- _Task statement_: Your task is to reproduce the listing exactly, without its images.

- _Dataset records_:
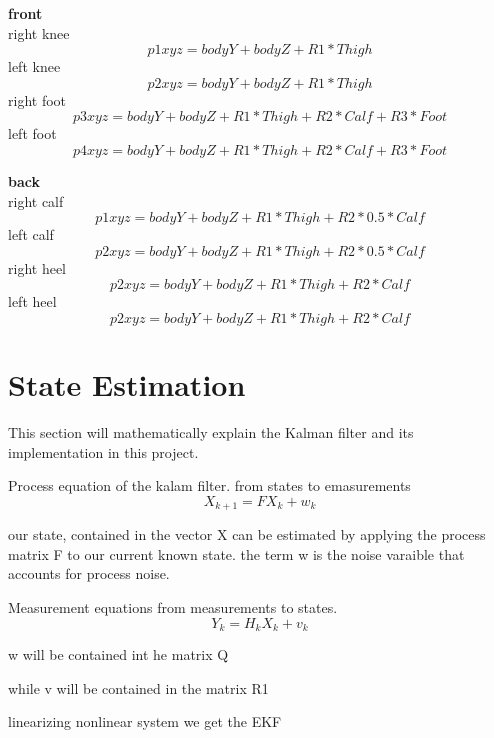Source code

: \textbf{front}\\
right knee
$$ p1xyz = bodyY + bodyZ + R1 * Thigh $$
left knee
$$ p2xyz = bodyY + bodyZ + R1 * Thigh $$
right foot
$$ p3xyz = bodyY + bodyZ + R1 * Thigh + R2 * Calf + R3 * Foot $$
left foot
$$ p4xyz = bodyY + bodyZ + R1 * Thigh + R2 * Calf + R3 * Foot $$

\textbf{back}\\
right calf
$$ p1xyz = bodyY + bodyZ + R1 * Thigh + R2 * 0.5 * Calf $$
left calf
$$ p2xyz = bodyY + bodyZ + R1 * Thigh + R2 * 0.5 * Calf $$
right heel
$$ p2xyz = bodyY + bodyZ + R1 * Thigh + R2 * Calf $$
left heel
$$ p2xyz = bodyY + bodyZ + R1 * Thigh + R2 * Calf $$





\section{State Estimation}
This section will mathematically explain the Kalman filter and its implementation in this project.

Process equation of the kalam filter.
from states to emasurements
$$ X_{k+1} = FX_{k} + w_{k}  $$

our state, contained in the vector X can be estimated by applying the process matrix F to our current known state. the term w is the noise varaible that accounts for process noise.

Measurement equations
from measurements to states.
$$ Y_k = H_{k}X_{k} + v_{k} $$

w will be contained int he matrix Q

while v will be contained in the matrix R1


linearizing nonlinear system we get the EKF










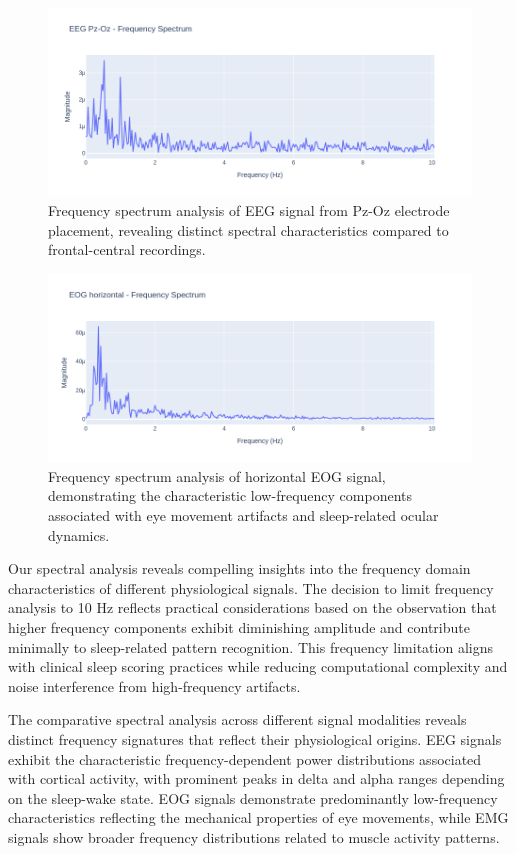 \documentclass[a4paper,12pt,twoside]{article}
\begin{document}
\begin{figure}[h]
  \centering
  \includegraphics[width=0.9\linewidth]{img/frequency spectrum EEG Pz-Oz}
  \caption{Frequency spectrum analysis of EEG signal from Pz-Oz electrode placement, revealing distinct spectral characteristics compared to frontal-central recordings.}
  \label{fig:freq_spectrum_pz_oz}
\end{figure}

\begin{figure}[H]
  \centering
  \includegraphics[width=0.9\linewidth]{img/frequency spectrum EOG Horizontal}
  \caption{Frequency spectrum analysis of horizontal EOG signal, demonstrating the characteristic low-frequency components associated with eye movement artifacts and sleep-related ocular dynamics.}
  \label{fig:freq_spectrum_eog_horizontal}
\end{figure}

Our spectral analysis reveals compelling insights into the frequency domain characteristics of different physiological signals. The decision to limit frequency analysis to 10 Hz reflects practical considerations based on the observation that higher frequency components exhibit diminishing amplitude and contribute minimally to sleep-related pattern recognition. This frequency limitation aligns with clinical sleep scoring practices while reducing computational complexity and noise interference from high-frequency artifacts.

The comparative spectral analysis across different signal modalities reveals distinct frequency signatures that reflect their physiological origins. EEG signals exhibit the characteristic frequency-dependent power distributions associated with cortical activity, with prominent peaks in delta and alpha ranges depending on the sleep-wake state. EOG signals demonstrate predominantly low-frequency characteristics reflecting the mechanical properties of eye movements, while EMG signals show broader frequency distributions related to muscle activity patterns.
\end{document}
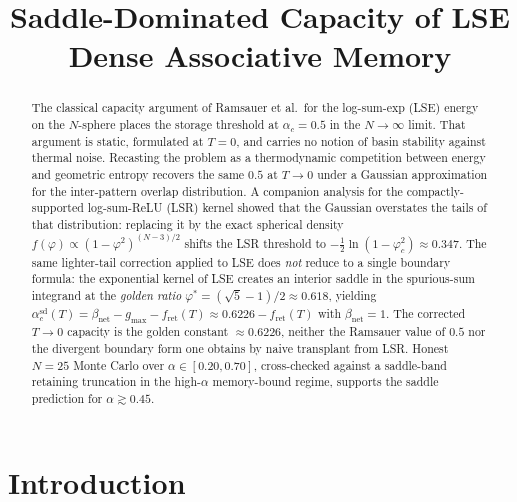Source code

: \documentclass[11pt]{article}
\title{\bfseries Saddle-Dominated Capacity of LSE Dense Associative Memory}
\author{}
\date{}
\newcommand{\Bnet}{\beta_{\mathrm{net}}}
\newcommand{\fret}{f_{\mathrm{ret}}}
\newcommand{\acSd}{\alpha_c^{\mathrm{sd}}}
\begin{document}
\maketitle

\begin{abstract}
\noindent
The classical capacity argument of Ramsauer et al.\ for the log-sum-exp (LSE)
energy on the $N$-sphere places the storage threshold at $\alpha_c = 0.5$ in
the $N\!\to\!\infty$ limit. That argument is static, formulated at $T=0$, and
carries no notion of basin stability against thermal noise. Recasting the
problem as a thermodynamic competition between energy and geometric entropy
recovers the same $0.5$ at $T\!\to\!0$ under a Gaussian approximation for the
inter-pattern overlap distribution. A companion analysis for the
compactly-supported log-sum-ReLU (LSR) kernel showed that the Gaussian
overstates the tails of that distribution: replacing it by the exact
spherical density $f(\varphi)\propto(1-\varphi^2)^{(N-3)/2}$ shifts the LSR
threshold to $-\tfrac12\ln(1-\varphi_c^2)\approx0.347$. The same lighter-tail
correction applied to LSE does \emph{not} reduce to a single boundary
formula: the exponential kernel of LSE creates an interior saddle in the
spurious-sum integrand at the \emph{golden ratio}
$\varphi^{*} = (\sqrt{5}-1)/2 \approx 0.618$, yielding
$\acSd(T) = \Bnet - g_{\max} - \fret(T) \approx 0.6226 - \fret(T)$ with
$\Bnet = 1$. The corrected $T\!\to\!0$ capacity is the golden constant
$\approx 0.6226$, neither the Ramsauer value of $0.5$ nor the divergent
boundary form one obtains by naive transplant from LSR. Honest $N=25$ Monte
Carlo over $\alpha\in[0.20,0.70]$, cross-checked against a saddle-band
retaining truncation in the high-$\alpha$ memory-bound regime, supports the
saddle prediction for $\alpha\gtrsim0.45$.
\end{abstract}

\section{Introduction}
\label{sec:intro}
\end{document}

- _Output_:
Source code

: \textbf{front}\\
right knee
$$ p1xyz = bodyY + bodyZ + R1 * Thigh $$
left knee
$$ p2xyz = bodyY + bodyZ + R1 * Thigh $$
right foot
$$ p3xyz = bodyY + bodyZ + R1 * Thigh + R2 * Calf + R3 * Foot $$
left foot
$$ p4xyz = bodyY + bodyZ + R1 * Thigh + R2 * Calf + R3 * Foot $$

\textbf{back}\\
right calf
$$ p1xyz = bodyY + bodyZ + R1 * Thigh + R2 * 0.5 * Calf $$
left calf
$$ p2xyz = bodyY + bodyZ + R1 * Thigh + R2 * 0.5 * Calf $$
right heel
$$ p2xyz = bodyY + bodyZ + R1 * Thigh + R2 * Calf $$
left heel
$$ p2xyz = bodyY + bodyZ + R1 * Thigh + R2 * Calf $$





\section{State Estimation}
This section will mathematically explain the Kalman filter and its implementation in this project.

Process equation of the kalam filter.
from states to emasurements
$$ X_{k+1} = FX_{k} + w_{k}  $$

our state, contained in the vector X can be estimated by applying the process matrix F to our current known state. the term w is the noise varaible that accounts for process noise.

Measurement equations
from measurements to states.
$$ Y_k = H_{k}X_{k} + v_{k} $$

w will be contained int he matrix Q

while v will be contained in the matrix R1


linearizing nonlinear system we get the EKF










 \documentclass[a4paper,12pt,twoside]{article}
\begin{document}
\begin{figure}[h]
  \centering
  \includegraphics[width=0.9\linewidth]{img/frequency spectrum EEG Pz-Oz}
  \caption{Frequency spectrum analysis of EEG signal from Pz-Oz electrode placement, revealing distinct spectral characteristics compared to frontal-central recordings.}
  \label{fig:freq_spectrum_pz_oz}
\end{figure}

\begin{figure}[H]
  \centering
  \includegraphics[width=0.9\linewidth]{img/frequency spectrum EOG Horizontal}
  \caption{Frequency spectrum analysis of horizontal EOG signal, demonstrating the characteristic low-frequency components associated with eye movement artifacts and sleep-related ocular dynamics.}
  \label{fig:freq_spectrum_eog_horizontal}
\end{figure}

Our spectral analysis reveals compelling insights into the frequency domain characteristics of different physiological signals. The decision to limit frequency analysis to 10 Hz reflects practical considerations based on the observation that higher frequency components exhibit diminishing amplitude and contribute minimally to sleep-related pattern recognition. This frequency limitation aligns with clinical sleep scoring practices while reducing computational complexity and noise interference from high-frequency artifacts.

The comparative spectral analysis across different signal modalities reveals distinct frequency signatures that reflect their physiological origins. EEG signals exhibit the characteristic frequency-dependent power distributions associated with cortical activity, with prominent peaks in delta and alpha ranges depending on the sleep-wake state. EOG signals demonstrate predominantly low-frequency characteristics reflecting the mechanical properties of eye movements, while EMG signals show broader frequency distributions related to muscle activity patterns.
\end{document}
Source code

: \documentclass[11pt]{article}
\title{\bfseries Saddle-Dominated Capacity of LSE Dense Associative Memory}
\author{}
\date{}
\newcommand{\Bnet}{\beta_{\mathrm{net}}}
\newcommand{\fret}{f_{\mathrm{ret}}}
\newcommand{\acSd}{\alpha_c^{\mathrm{sd}}}
\begin{document}
\maketitle

\begin{abstract}
\noindent
The classical capacity argument of Ramsauer et al.\ for the log-sum-exp (LSE)
energy on the $N$-sphere places the storage threshold at $\alpha_c = 0.5$ in
the $N\!\to\!\infty$ limit. That argument is static, formulated at $T=0$, and
carries no notion of basin stability against thermal noise. Recasting the
problem as a thermodynamic competition between energy and geometric entropy
recovers the same $0.5$ at $T\!\to\!0$ under a Gaussian approximation for the
inter-pattern overlap distribution. A companion analysis for the
compactly-supported log-sum-ReLU (LSR) kernel showed that the Gaussian
overstates the tails of that distribution: replacing it by the exact
spherical density $f(\varphi)\propto(1-\varphi^2)^{(N-3)/2}$ shifts the LSR
threshold to $-\tfrac12\ln(1-\varphi_c^2)\approx0.347$. The same lighter-tail
correction applied to LSE does \emph{not} reduce to a single boundary
formula: the exponential kernel of LSE creates an interior saddle in the
spurious-sum integrand at the \emph{golden ratio}
$\varphi^{*} = (\sqrt{5}-1)/2 \approx 0.618$, yielding
$\acSd(T) = \Bnet - g_{\max} - \fret(T) \approx 0.6226 - \fret(T)$ with
$\Bnet = 1$. The corrected $T\!\to\!0$ capacity is the golden constant
$\approx 0.6226$, neither the Ramsauer value of $0.5$ nor the divergent
boundary form one obtains by naive transplant from LSR. Honest $N=25$ Monte
Carlo over $\alpha\in[0.20,0.70]$, cross-checked against a saddle-band
retaining truncation in the high-$\alpha$ memory-bound regime, supports the
saddle prediction for $\alpha\gtrsim0.45$.
\end{abstract}

\section{Introduction}
\label{sec:intro}
\end{document}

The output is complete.